EXERCISE DESCRIPTION
Take from the material every line containing the string "used" and copy it.

EXCERPTED DATA
▬▬▬▬▬▬▬▬▬▬

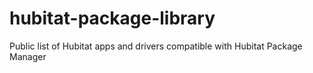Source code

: # hubitat-package-library
Public list of Hubitat apps and drivers compatible with Hubitat Package Manager
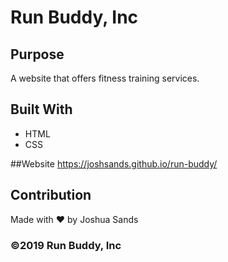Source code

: # Run Buddy, Inc

## Purpose
A website that offers fitness training services.

## Built With
* HTML
* CSS

##Website
https://joshsands.github.io/run-buddy/

## Contribution
Made with ❤️ by Joshua Sands

### ©️2019 Run Buddy, Inc 
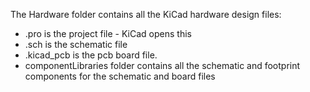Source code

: The Hardware folder contains all the KiCad hardware design files:
+ .pro is the project file - KiCad opens this
+ .sch is the schematic file
+ .kicad_pcb is the pcb board file. 
+ componentLibraries folder contains all the schematic and footprint components for the schematic and board files 
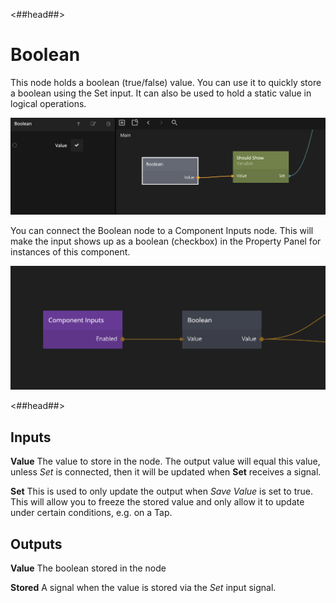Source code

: <##head##>

# Boolean

This node holds a <span class="ndl-data">boolean</span> (true/false) value. You can use it to quickly store a <span class="ndl-data">boolean</span> using the <span class="ndl-signal">Set</span> input. It can also be used to hold a static value in logical operations.

![](boolean-1.png ':class=img-size-l')

You can connect the <span class="ndl-node">Boolean</span> node to a <span class="ndl-node">Component Inputs</span> node. This will make the input shows up as a <span class="ndl-data">boolean</span> (checkbox) in the Property Panel for instances of this component.

![](boolean-2.png ':class=img-size-l')

<##head##>

## Inputs

**Value**
The value to store in the node. The output value will equal this value, unless _Set_ is connected, then it will be updated when **Set** receives a signal.

**Set**
This is used to only update the output when _Save Value_ is set to true. This will allow you to freeze the stored value and only allow it to update under certain conditions, e.g. on a Tap.

## Outputs

**Value**
The boolean stored in the node

**Stored**
A signal when the value is stored via the _Set_ input signal.
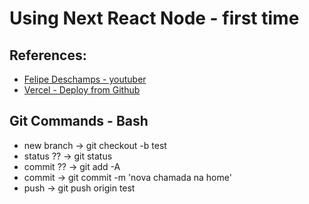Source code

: # Using Next React Node -  first time

## References:
- [Felipe Deschamps - youtuber](https://www.youtube.com/watch?v=EW7m2WIvFgQ)
- [ Vercel - Deploy from Github ](https://vercel.com/)


## Git Commands - Bash
- new branch -> git checkout -b test
- status ?? -> git status
- commit ?? -> git add -A
- commit -> git commit -m 'nova chamada na home'
- push -> git push origin test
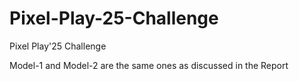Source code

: # Pixel-Play-25-Challenge
Pixel Play'25 Challenge

Model-1 and Model-2 are the same ones as discussed in the Report
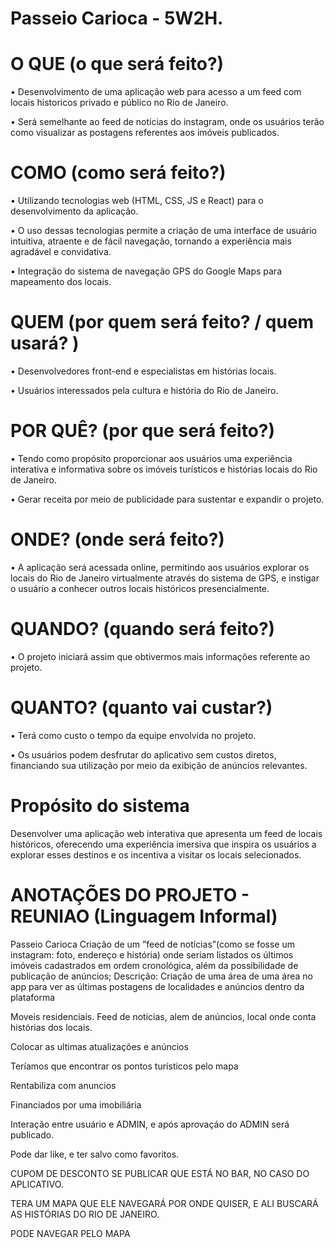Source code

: # Passeio Carioca - 5W2H.

# O QUE (o que será feito?)

• Desenvolvimento de uma aplicação web para acesso a um feed com locais historicos privado e público no Rio de Janeiro. 

• Será semelhante ao feed de noticias do instagram, onde os usuários terão como visualizar as postagens referentes aos imóveis publicados.


# COMO (como será feito?)

• Utilizando tecnologias web (HTML, CSS, JS e React) para o desenvolvimento da aplicação. 

• O uso dessas tecnologias permite a criação de uma interface de usuário intuitiva, atraente e de fácil navegação, tornando a experiência mais agradável e convidativa.

• Integração do sistema de navegação GPS do Google Maps para mapeamento dos locais. 

# QUEM (por quem será feito? / quem usará? )

• Desenvolvedores front-end e especialistas em histórias locais. 

• Usuários interessados pela cultura e história do Rio de Janeiro.

# POR QUÊ? (por que será feito?)

• Tendo como propósito proporcionar aos usuários uma experiência interativa e informativa sobre os imóveis turísticos e histórias locais do Rio de Janeiro. 

• Gerar receita por meio de publicidade para sustentar e expandir o projeto.

# ONDE? (onde será feito?)

• A aplicação será acessada online, permitindo aos usuários explorar os locais do Rio de Janeiro virtualmente através do sistema de GPS, e instigar o usuário a conhecer outros locais históricos presencialmente.

# QUANDO? (quando será feito?)

• O projeto iniciará assim que obtivermos mais informações referente ao projeto.

# QUANTO? (quanto vai custar?)

• Terá como custo o tempo da equipe envolvida no projeto.

• Os usuários podem desfrutar do aplicativo sem custos diretos, financiando sua utilização por meio da exibição de anúncios relevantes.

# Propósito do sistema

Desenvolver uma aplicação web interativa que apresenta um feed de locais históricos, oferecendo uma experiência imersiva que inspira os usuários a explorar esses destinos e os incentiva a visitar os locais selecionados.

# ANOTAÇÕES DO PROJETO - REUNIAO (Linguagem Informal)

Passeio Carioca Criação de um ”feed de notícias”(como se fosse um instagram: foto, endereço e história) onde seriam listados os últimos imóveis cadastrados em ordem cronológica, além da possibilidade de publicação de anúncios; Descrição: Criação de uma área de uma área no app para ver as últimas postagens de localidades e anúncios dentro da plataforma

Moveis residenciais. Feed de noticias, alem de anúncios, local onde conta histórias dos locais.

Colocar as ultimas atualizações e anúncios 

Teríamos que encontrar os pontos turísticos pelo mapa 

Rentabiliza com anuncios 

Financiados por uma imobiliária

Interação entre usuário e ADMIN, e após aprovaçáo do ADMIN será publicado.

Pode dar like, e ter salvo como favoritos.

CUPOM DE DESCONTO SE PUBLICAR QUE ESTÁ NO BAR, NO CASO DO APLICATIVO.

TERA UM MAPA QUE ELE NAVEGARÁ POR ONDE QUISER, E ALI BUSCARÁ AS HISTÓRIAS DO RIO DE JANEIRO.

PODE NAVEGAR PELO MAPA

▬▬▬▬▬▬▬▬▬▬

RESPONSE
This node holds a <span class="ndl-data">boolean</span> (true/false) value. You can use it to quickly store a <span class="ndl-data">boolean</span> using the <span class="ndl-signal">Set</span> input. It can also be used to hold a static value in logical operations.
This is used to only update the output when _Save Value_ is set to true. This will allow you to freeze the stored value and only allow it to update under certain conditions, e.g. on a Tap.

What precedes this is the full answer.